`pco`

Quick Start

use pco::standalone::{auto_compress, auto_decompress};
use pco::DEFAULT_COMPRESSION_LEVEL;

fn main() {
  // your data
  let mut my_ints = Vec::new();
  for i in 0..100000 {
    my_ints.push(i as i64);
  }

  // Here we let the library choose a configuration with default compression
  // level. If you know about the data you're compressing, you can compress
  // faster by creating a `CompressorConfig`.
  let compressed: Vec<u8> = auto_compress(&my_ints, DEFAULT_COMPRESSION_LEVEL);
  println!("compressed down to {} bytes", compressed.len());

  // decompress
  let recovered = auto_decompress::<i64>(&compressed).expect("failed to decompress");
  println!("got back {} ints from {} to {}", recovered.len(), recovered[0], recovered.last().unwrap());
}

To run something right away, try the benchmarks.

Standalone vs Wrapped

Pco can be used as a standalone format (as in the above example).

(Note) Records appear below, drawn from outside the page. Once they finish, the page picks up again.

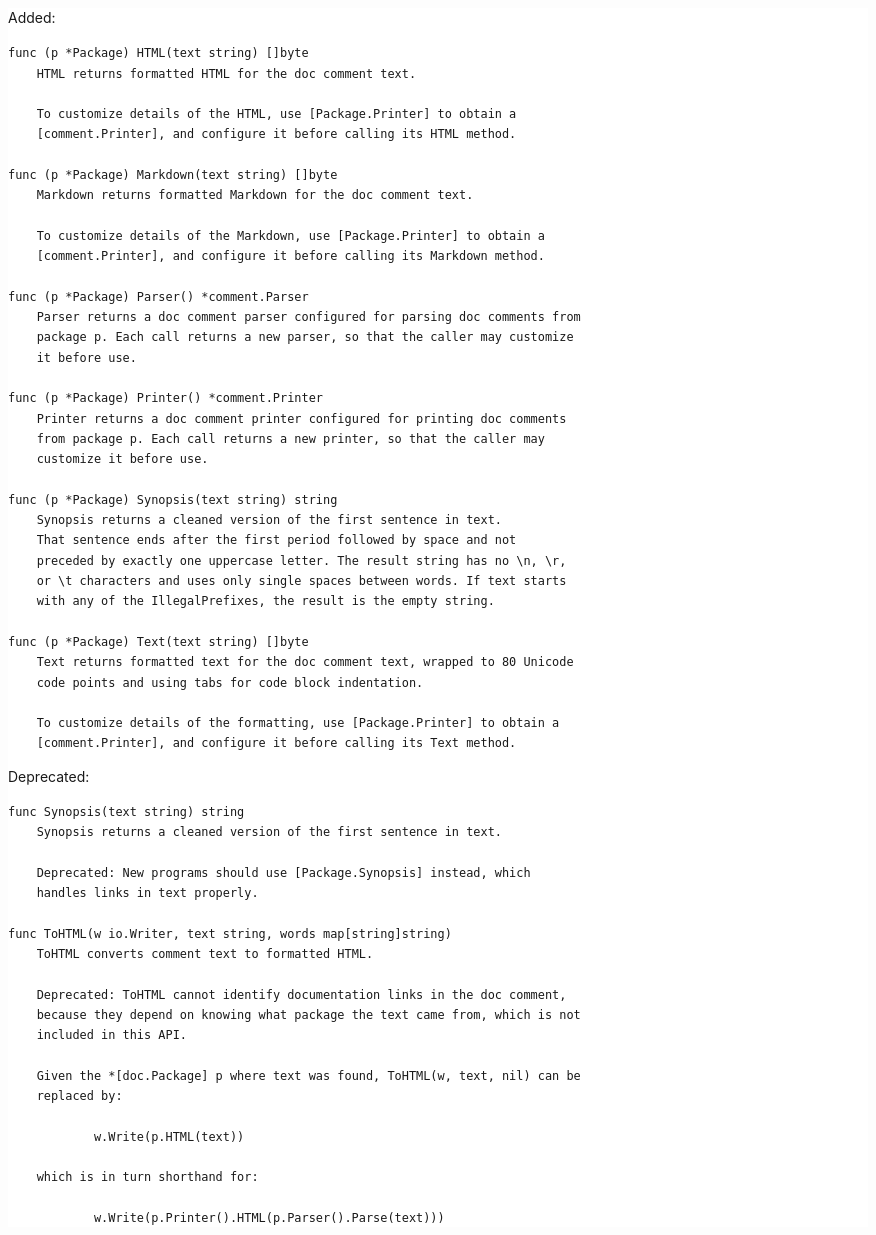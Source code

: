 Added:

```
func (p *Package) HTML(text string) []byte
    HTML returns formatted HTML for the doc comment text.

    To customize details of the HTML, use [Package.Printer] to obtain a
    [comment.Printer], and configure it before calling its HTML method.

func (p *Package) Markdown(text string) []byte
    Markdown returns formatted Markdown for the doc comment text.

    To customize details of the Markdown, use [Package.Printer] to obtain a
    [comment.Printer], and configure it before calling its Markdown method.

func (p *Package) Parser() *comment.Parser
    Parser returns a doc comment parser configured for parsing doc comments from
    package p. Each call returns a new parser, so that the caller may customize
    it before use.

func (p *Package) Printer() *comment.Printer
    Printer returns a doc comment printer configured for printing doc comments
    from package p. Each call returns a new printer, so that the caller may
    customize it before use.

func (p *Package) Synopsis(text string) string
    Synopsis returns a cleaned version of the first sentence in text.
    That sentence ends after the first period followed by space and not
    preceded by exactly one uppercase letter. The result string has no \n, \r,
    or \t characters and uses only single spaces between words. If text starts
    with any of the IllegalPrefixes, the result is the empty string.

func (p *Package) Text(text string) []byte
    Text returns formatted text for the doc comment text, wrapped to 80 Unicode
    code points and using tabs for code block indentation.

    To customize details of the formatting, use [Package.Printer] to obtain a
    [comment.Printer], and configure it before calling its Text method.
```

Deprecated:

```
func Synopsis(text string) string
    Synopsis returns a cleaned version of the first sentence in text.

    Deprecated: New programs should use [Package.Synopsis] instead, which
    handles links in text properly.

func ToHTML(w io.Writer, text string, words map[string]string)
    ToHTML converts comment text to formatted HTML.

    Deprecated: ToHTML cannot identify documentation links in the doc comment,
    because they depend on knowing what package the text came from, which is not
    included in this API.

    Given the *[doc.Package] p where text was found, ToHTML(w, text, nil) can be
    replaced by:

            w.Write(p.HTML(text))

    which is in turn shorthand for:

            w.Write(p.Printer().HTML(p.Parser().Parse(text)))

```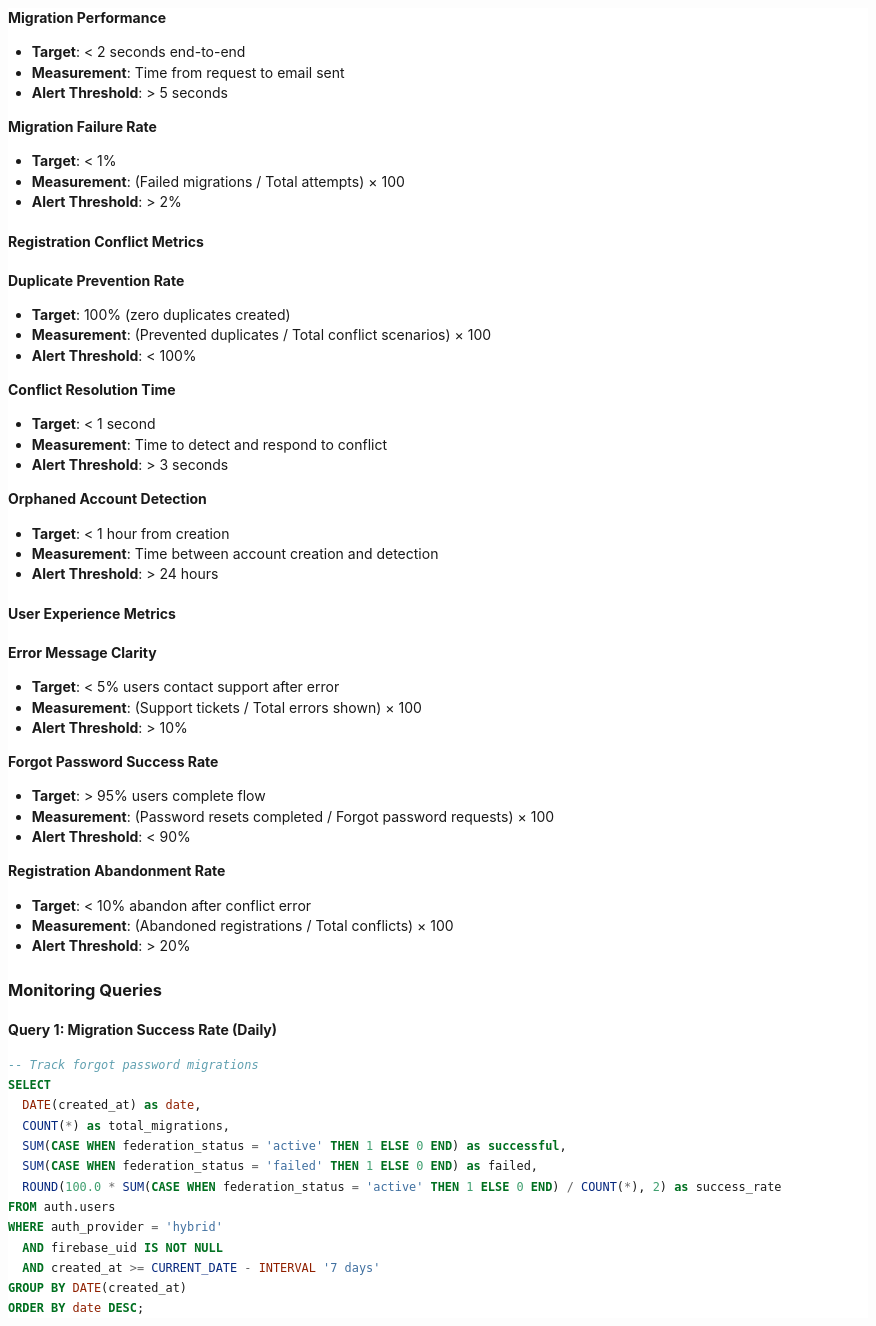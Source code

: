 **Migration Performance**
- **Target**: < 2 seconds end-to-end
- **Measurement**: Time from request to email sent
- **Alert Threshold**: > 5 seconds

**Migration Failure Rate**
- **Target**: < 1%
- **Measurement**: (Failed migrations / Total attempts) × 100
- **Alert Threshold**: > 2%

#### Registration Conflict Metrics

**Duplicate Prevention Rate**
- **Target**: 100% (zero duplicates created)
- **Measurement**: (Prevented duplicates / Total conflict scenarios) × 100
- **Alert Threshold**: < 100%

**Conflict Resolution Time**
- **Target**: < 1 second
- **Measurement**: Time to detect and respond to conflict
- **Alert Threshold**: > 3 seconds

**Orphaned Account Detection**
- **Target**: < 1 hour from creation
- **Measurement**: Time between account creation and detection
- **Alert Threshold**: > 24 hours

#### User Experience Metrics

**Error Message Clarity**
- **Target**: < 5% users contact support after error
- **Measurement**: (Support tickets / Total errors shown) × 100
- **Alert Threshold**: > 10%

**Forgot Password Success Rate**
- **Target**: > 95% users complete flow
- **Measurement**: (Password resets completed / Forgot password requests) × 100
- **Alert Threshold**: < 90%

**Registration Abandonment Rate**
- **Target**: < 10% abandon after conflict error
- **Measurement**: (Abandoned registrations / Total conflicts) × 100
- **Alert Threshold**: > 20%

### Monitoring Queries

**Query 1: Migration Success Rate (Daily)**
```sql
-- Track forgot password migrations
SELECT 
  DATE(created_at) as date,
  COUNT(*) as total_migrations,
  SUM(CASE WHEN federation_status = 'active' THEN 1 ELSE 0 END) as successful,
  SUM(CASE WHEN federation_status = 'failed' THEN 1 ELSE 0 END) as failed,
  ROUND(100.0 * SUM(CASE WHEN federation_status = 'active' THEN 1 ELSE 0 END) / COUNT(*), 2) as success_rate
FROM auth.users
WHERE auth_provider = 'hybrid'
  AND firebase_uid IS NOT NULL
  AND created_at >= CURRENT_DATE - INTERVAL '7 days'
GROUP BY DATE(created_at)
ORDER BY date DESC;
```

Good reasons to do so:

a quick proof of concept for the compression ratio or performance
all you need to do is transmit a long list of numbers

However, the standalone format is quite limited, so it is expected that most use cases will wrap pco in a different format (imagine, say, Parquet). This could unlock things like

nullability
fast seeking through the file
fast filtering
a schema or key:value metadata

In either case, docs.rs has more examples and API details.

Important API Notes

In some places, pco methods accept a destination (either W: Write or &mut [T: NumberLike]). If pco returns an error, it is possible both the destination and the struct have been modified.
Pco will always try to process all numbers, and it will fail if insufficient bytes are available. For instance, during decompression pco will try to fill the entire &mut [T] passed in, returning an insufficient data error if the &[u8] passed in is not long enough.

Advanced

Custom Data Types

Small data types can be efficiently compressed in expansion: for example, compressing u16 data as a sequence of u32 values. The only cost to using a larger datatype is a very small increase in chunk metadata size.

When necessary, you can implement your own data type via pco::data_types::NumberLike and (if the existing implementations are insufficient) pco::data_types::UnsignedLike and pco::data_types::FloatLike.

The maximum legal precision of a custom data type is currently 128 bits.